**Extracted information**
= = = =

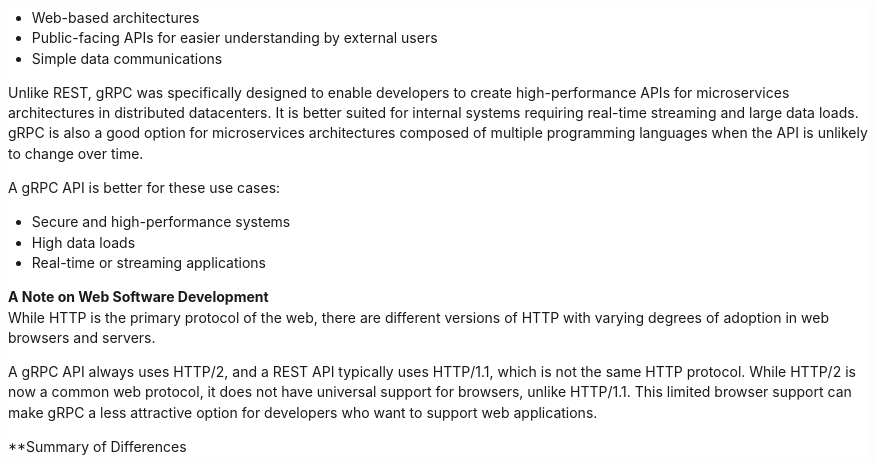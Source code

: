 * Web-based architectures
* Public-facing APIs for easier understanding by external users
* Simple data communications

Unlike REST, gRPC was specifically designed to enable developers to create high-performance APIs for microservices architectures in distributed datacenters. It is better suited for internal systems requiring real-time streaming and large data loads. gRPC is also a good option for microservices architectures composed of multiple programming languages when the API is unlikely to change over time.

A gRPC API is better for these use cases:

* Secure and high-performance systems
* High data loads
* Real-time or streaming applications

**A Note on Web Software Development**\
While HTTP is the primary protocol of the web, there are different versions of HTTP with varying degrees of adoption in web browsers and servers.

A gRPC API always uses HTTP/2, and a REST API typically uses HTTP/1.1, which is not the same HTTP protocol. While HTTP/2 is now a common web protocol, it does not have universal support for browsers, unlike HTTP/1.1. This limited browser support can make gRPC a less attractive option for developers who want to support web applications.

\*\*Summary of Differences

= = = =

When pictures appear in the records above, leave them out and reproduce exactly each line from the first through the line containing "Simple data communications", both included.

**Exercise output**
Source code

: * Web-based architectures
* Public-facing APIs for easier understanding by external users
* Simple data communications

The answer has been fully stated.